# Is Moss Snail Proof?



## Thrifty Bee (Jun 24, 2012)

What I mean by snail proof is will they eat it? If they do, do they eat it fast enough to kill it? 

I couldn't find reasonably priced moss so I bought a bundle of anacharis instead, that happened to carry stowaways, snails. The pet store said they weren't a danger to my Bettas and that they would help keep my tank clean by eating algae, fish waste, and uneaten food, and they looked really cool so I decided to keep them.

The pet store didn't mention they would also eat my anacharis which they did, stripped the leaves down to bare stems and then even those seemed to waste away.

I do admit the my anacharis didn't get a lot of bright light. I don't know how much light anacharis needs but maybe it didn't get enough and wasn't as healthy and that's why the snails were drawn to it. Which leads me to my next question; how much light does moss need?

Plastic plants tear the bettas' fins so I would really like to stay with live plants but aquarium lights aren't an option, I don't want to get rid of the snails, and I can't budget a lot of money for them.

So, do I have a chance with moss? Or more appropriately, would moss stand a chance with me?


----------



## BettaQi (Jul 26, 2012)

I have one snails and an apple snail in a tank with willow moss and flame moss and the moss is fine and growing out.

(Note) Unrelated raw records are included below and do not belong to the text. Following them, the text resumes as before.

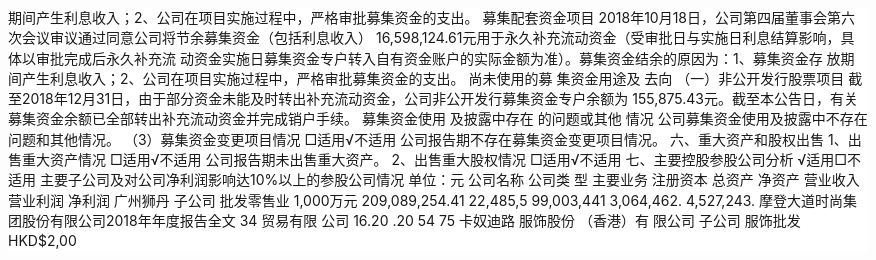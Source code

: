 期间产生利息收入；2、公司在项目实施过程中，严格审批募集资金的支出。
募集配套资金项目
2018年10月18日，公司第四届董事会第六次会议审议通过同意公司将节余募集资金（包括利息收入）
16,598,124.61元用于永久补充流动资金（受审批日与实施日利息结算影响，具体以审批完成后永久补充流
动资金实施日募集资金专户转入自有资金账户的实际金额为准）。募集资金结余的原因为：1、募集资金存
放期间产生利息收入；2、公司在项目实施过程中，严格审批募集资金的支出。
尚未使用的募
集资金用途及
去向
（一）非公开发行股票项目
截至2018年12月31日，由于部分资金未能及时转出补充流动资金，公司非公开发行募集资金专户余额为
155,875.43元。截至本公告日，有关募集资金余额已全部转出补充流动资金并完成销户手续。
募集资金使用
及披露中存在
的问题或其他
情况
公司募集资金使用及披露中不存在问题和其他情况。
（3）募集资金变更项目情况
□适用√不适用
公司报告期不存在募集资金变更项目情况。
六、重大资产和股权出售
1、出售重大资产情况
□适用√不适用
公司报告期未出售重大资产。
2、出售重大股权情况
□适用√不适用
七、主要控股参股公司分析
√适用□不适用
主要子公司及对公司净利润影响达10%以上的参股公司情况
单位：元
公司名称
公司类
型
主要业务
注册资本
总资产
净资产
营业收入
营业利润
净利润
广州狮丹
子公司
批发零售业
1,000万元
209,089,254.41
22,485,5
99,003,441
3,064,462.
4,527,243.
摩登大道时尚集团股份有限公司2018年年度报告全文
34
贸易有限
公司
16.20
.20
54
75
卡奴迪路
服饰股份
（香港）有
限公司
子公司
服饰批发
HKD$2,00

My snails haven't eaten any of my floating plants water sprite, dwarf water lettuce, broad leaf water wisteria salvinia.

Sorry about your anachris.


----------



## Destinystar (May 26, 2012)

Do you know what type of snails they are ? Some eat plants and some dont.


----------



## Thrifty Bee (Jun 24, 2012)

Perseusmom said:


> Do you know what type of snails they are ? Some eat plants and some dont.


I searched through pictures of various aquarium snails on the internet and I believe I've accurately identified them as Ramshorn Snails.


----------



## Silverfang (Mar 25, 2011)

I've never seen a snail eat moss... yet. They will however lay eggs in/on it. And that is the big issue with "pest" snails.


----------



## Thrifty Bee (Jun 24, 2012)

Silverfang said:


> I've never seen a snail eat moss... yet. They will however lay eggs in/on it. And that is the big issue with "pest" snails.



What would be considered a pest snail? Anything I don't want and can't get rid of?

I didn't purposely get the snails, they were already in the anacharis when I bought it. But I didn't see the harm in keeping them because the pet store said they would help keep my tanks clean. My tanks don't have filters and I had said more than once that I wished Algae Eaters were an option. But even if those could live without an air pump I know they aren't compatible with Bettas. I used to have a few in a tank with some goldfish and they would literally harass the goldfish to death trying to latch onto their tails. When I was told that snails do the same things, (cleaning not harassing) I thought I'd found the perfect solution and for free, my favorite price.

Do people usually consider ramshorn snails pests? Do they cause harm other than anacharis eating?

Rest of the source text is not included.